Todas las tardes me acomodaba a la orilla de mi puerta para, a través de una ínfima rendija, espiarla. Sabía todos sus horarios y conocía, hasta el más íntimo detalle, a sus visitantes. Siempre que la encontraba en la calle era incapaz de cruzar palabra alguna con ella. Aunque mi corazón latía de manera excesivamente acelerada, mi boca se trababa y mi mirada se ofuscaba. Por las tardes, mientras bebía mi acostumbrado café con ron, imaginaba nuestro primer encuentro. También reflexionaba en la posibilidad de habernos conocido en otras vidas. A pesar de la carga romántica de este pensamiento, una carga incómoda se instalaba en mi ánimo. ¿Y si esta vida era la destinada al desencuentro perpetuo? ¿Y si el códice de nuestro demiurgo dictaba el silencio y la cisma en nuestro tiempo? Inseguridad hecha preguntas y preguntas convertidas en minas de la seguridad.
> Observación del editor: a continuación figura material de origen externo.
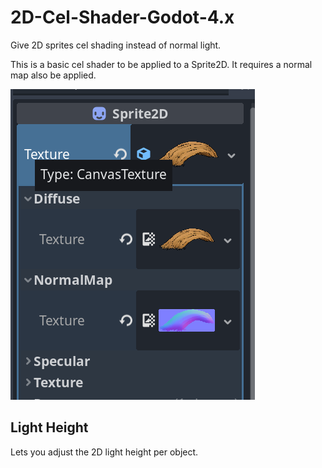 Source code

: # 2D-Cel-Shader-Godot-4.x
Give 2D sprites cel shading instead of normal light.

This is a basic cel shader to be applied to a Sprite2D. It requires a normal map also be applied.

![Screenshot of a canvasTexture.](https://github.com/mightymochi/2D-Cel-Shader-Godot-4.x/blob/main/canvasTextureNormal.PNG)

## Light Height
Lets you adjust the 2D light height per object.
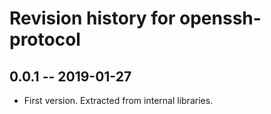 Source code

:# Revision history for openssh-protocol

## 0.0.1  -- 2019-01-27

* First version. Extracted from internal libraries.

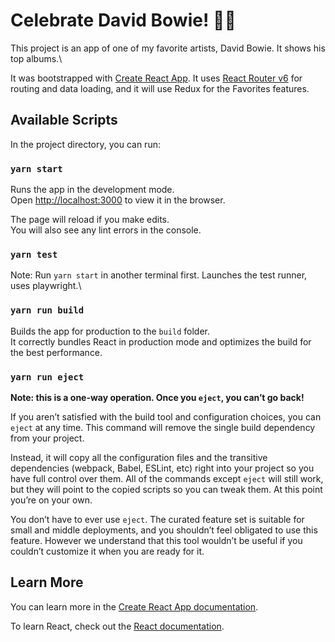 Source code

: # Celebrate David Bowie! 👩‍🎤

This project is an app of one of my favorite artists, David Bowie. It shows his top albums.\

It was bootstrapped with [Create React App](https://github.com/facebook/create-react-app). It uses [React Router v6](https://reactrouter.com/en/6.10.0) for routing and data loading, and it will use Redux for the Favorites features.

## Available Scripts

In the project directory, you can run:

### `yarn start`

Runs the app in the development mode.\
Open [http://localhost:3000](http://localhost:3000) to view it in the browser.

The page will reload if you make edits.\
You will also see any lint errors in the console.

### `yarn test`

Note: Run `yarn start` in another terminal first. Launches the test runner, uses playwright.\

### `yarn run build`

Builds the app for production to the `build` folder.\
It correctly bundles React in production mode and optimizes the build for the best performance.

### `yarn run eject`

**Note: this is a one-way operation. Once you `eject`, you can’t go back!**

If you aren’t satisfied with the build tool and configuration choices, you can `eject` at any time. This command will remove the single build dependency from your project.

Instead, it will copy all the configuration files and the transitive dependencies (webpack, Babel, ESLint, etc) right into your project so you have full control over them. All of the commands except `eject` will still work, but they will point to the copied scripts so you can tweak them. At this point you’re on your own.

You don’t have to ever use `eject`. The curated feature set is suitable for small and middle deployments, and you shouldn’t feel obligated to use this feature. However we understand that this tool wouldn’t be useful if you couldn’t customize it when you are ready for it.

## Learn More

You can learn more in the [Create React App documentation](https://facebook.github.io/create-react-app/docs/getting-started).

To learn React, check out the [React documentation](https://reactjs.org/).
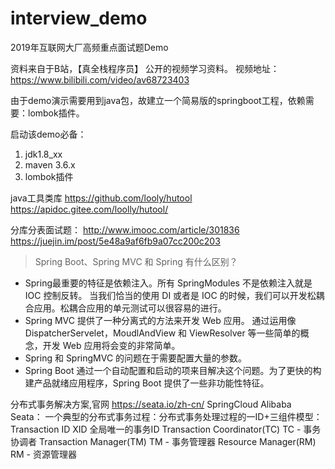 # interview_demo
2019年互联网大厂高频重点面试题Demo

资料来自于B站，【真全栈程序员】 公开的视频学习资料。
视频地址：https://www.bilibili.com/video/av68723403

由于demo演示需要用到java包，故建立一个简易版的springboot工程，依赖需要：lombok插件。

启动该demo必备：
1. jdk1.8_xx
1. maven 3.6.x
2. lombok插件

java工具类库
https://github.com/looly/hutool
https://apidoc.gitee.com/loolly/hutool/

分库分表面试题：
http://www.imooc.com/article/301836
https://juejin.im/post/5e48a9af6fb9a07cc200c203


>Spring Boot、Spring MVC 和 Spring 有什么区别？
* Spring最重要的特征是依赖注入。所有 SpringModules 不是依赖注入就是 IOC 控制反转。
当我们恰当的使用 DI 或者是 IOC 的时候，我们可以开发松耦合应用。松耦合应用的单元测试可以很容易的进行。
* Spring MVC 提供了一种分离式的方法来开发 Web 应用。
通过运用像 DispatcherServelet，MoudlAndView 和 ViewResolver 等一些简单的概念，开发 Web 应用将会变的非常简单。
* Spring 和 SpringMVC 的问题在于需要配置大量的参数。
* Spring Boot 通过一个自动配置和启动的项来目解决这个问题。为了更快的构建产品就绪应用程序，Spring Boot 提供了一些非功能性特征。


分布式事务解决方案,官网 https://seata.io/zh-cn/
SpringCloud Alibaba Seata：
一个典型的分布式事务过程：分布式事务处理过程的一ID+三组件模型：
    Transaction ID XID 全局唯一的事务ID
    Transaction Coordinator(TC) TC - 事务协调者
    Transaction Manager(TM) TM - 事务管理器
    Resource Manager(RM)  RM - 资源管理器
Tiempo después, una serie de hechos y noticias habían derramado una tristeza insoportoble en el zócalo de mi alma. Mi mascota favorita, un pez japones dorado, contrajó una infección rarísima en la piel. A pesar de los cuidados señalados por el veterinario, el golden fish agonizó de una manera inevitable. Por las noches soñana un constante deja vu en el cual el pez moría de amor. Por las mañanas, pensaba en la teoría de un gurito que había conocido en una aburrida reunión de los amigos de la niñez. Su teoría establecía que nuestra energía se movía en círculos concentricos y afectaba de manera gradual a los seres animados a nuestro alrededor. Cuando se trataba de energía negativa, el gurito recomendaba buscar uno de los llamados no-lugares, un aeropuerto por ejemplo, y desactivar mediante gritos o sollozos aquella energía destructiva. A decir verdad, me había parecido una superchería digna de Walter Mercado o cualquiera de esos ocultistas de pacotilla. Sin embargo, todas las mañanas amanecía con aquella teoría en la cabeza. Y, a la postre, el pececillo murió lleno de manchas blancas y verdes en piel y ojos.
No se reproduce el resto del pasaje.